__Material to process__
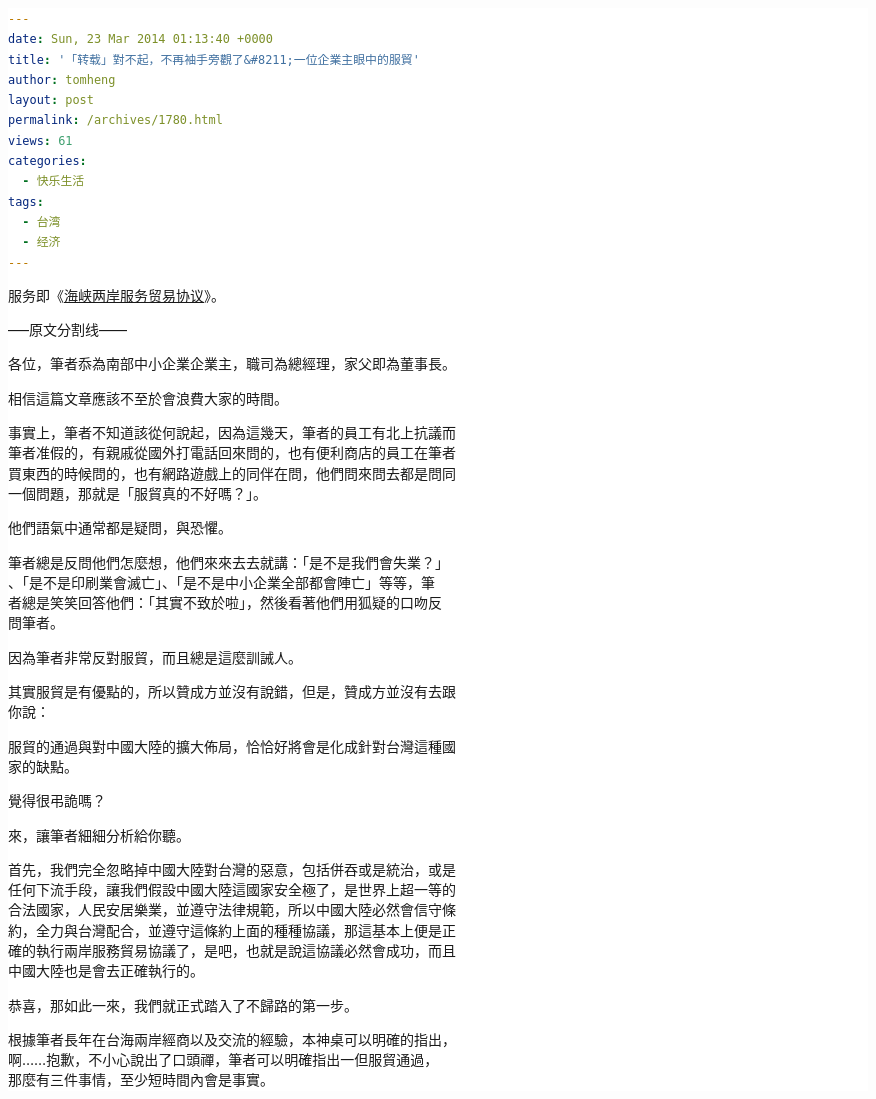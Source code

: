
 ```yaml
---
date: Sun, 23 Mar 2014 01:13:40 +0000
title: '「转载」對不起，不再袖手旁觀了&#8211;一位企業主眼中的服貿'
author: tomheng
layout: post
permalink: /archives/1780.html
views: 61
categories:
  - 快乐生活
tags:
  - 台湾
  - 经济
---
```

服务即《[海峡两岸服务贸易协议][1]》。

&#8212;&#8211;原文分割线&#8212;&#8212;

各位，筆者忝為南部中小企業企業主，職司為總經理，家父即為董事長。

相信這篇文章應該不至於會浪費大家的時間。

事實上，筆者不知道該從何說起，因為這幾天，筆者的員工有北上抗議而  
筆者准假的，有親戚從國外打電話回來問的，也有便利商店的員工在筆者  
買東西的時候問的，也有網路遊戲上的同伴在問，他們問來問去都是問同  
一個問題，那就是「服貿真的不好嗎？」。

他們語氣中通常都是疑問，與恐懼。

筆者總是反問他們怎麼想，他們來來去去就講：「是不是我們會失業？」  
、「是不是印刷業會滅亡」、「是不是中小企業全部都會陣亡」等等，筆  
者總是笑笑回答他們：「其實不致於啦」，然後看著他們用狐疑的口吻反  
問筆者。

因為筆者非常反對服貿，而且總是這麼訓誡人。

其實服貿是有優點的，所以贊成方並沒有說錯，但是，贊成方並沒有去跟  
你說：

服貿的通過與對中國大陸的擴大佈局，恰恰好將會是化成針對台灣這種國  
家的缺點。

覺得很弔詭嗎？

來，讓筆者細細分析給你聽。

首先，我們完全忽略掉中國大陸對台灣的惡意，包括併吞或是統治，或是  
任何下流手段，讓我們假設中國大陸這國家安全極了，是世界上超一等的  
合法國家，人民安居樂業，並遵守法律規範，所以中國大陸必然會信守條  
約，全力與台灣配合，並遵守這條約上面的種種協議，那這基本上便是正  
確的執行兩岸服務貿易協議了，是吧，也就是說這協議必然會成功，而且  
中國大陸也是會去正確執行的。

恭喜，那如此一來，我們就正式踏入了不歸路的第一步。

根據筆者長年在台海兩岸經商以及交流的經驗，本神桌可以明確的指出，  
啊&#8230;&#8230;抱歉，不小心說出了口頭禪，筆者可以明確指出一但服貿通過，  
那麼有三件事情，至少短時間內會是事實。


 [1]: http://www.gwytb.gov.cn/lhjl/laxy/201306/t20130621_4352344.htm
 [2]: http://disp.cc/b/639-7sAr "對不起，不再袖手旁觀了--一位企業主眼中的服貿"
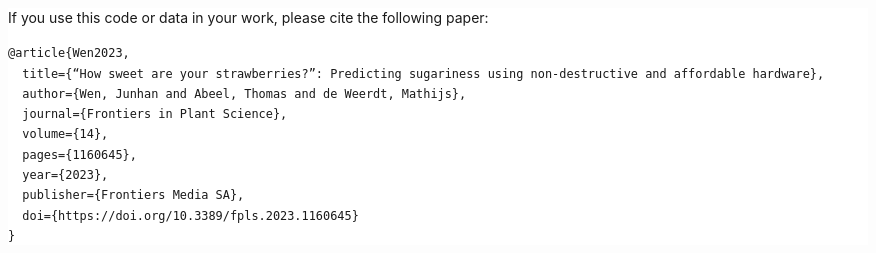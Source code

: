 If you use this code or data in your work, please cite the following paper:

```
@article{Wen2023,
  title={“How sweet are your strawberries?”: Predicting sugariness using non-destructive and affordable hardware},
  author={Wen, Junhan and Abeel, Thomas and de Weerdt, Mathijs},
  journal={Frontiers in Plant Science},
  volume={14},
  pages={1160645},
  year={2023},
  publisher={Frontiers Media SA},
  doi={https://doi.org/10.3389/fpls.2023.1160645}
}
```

__Your assignment__
The answer must consist of every line from the entries above that contains the string "不再袖手旁觀了".

__Written answer__
title: '「转载」對不起，不再袖手旁觀了&#8211;一位企業主眼中的服貿'
 [2]: http://disp.cc/b/639-7sAr "對不起，不再袖手旁觀了--一位企業主眼中的服貿"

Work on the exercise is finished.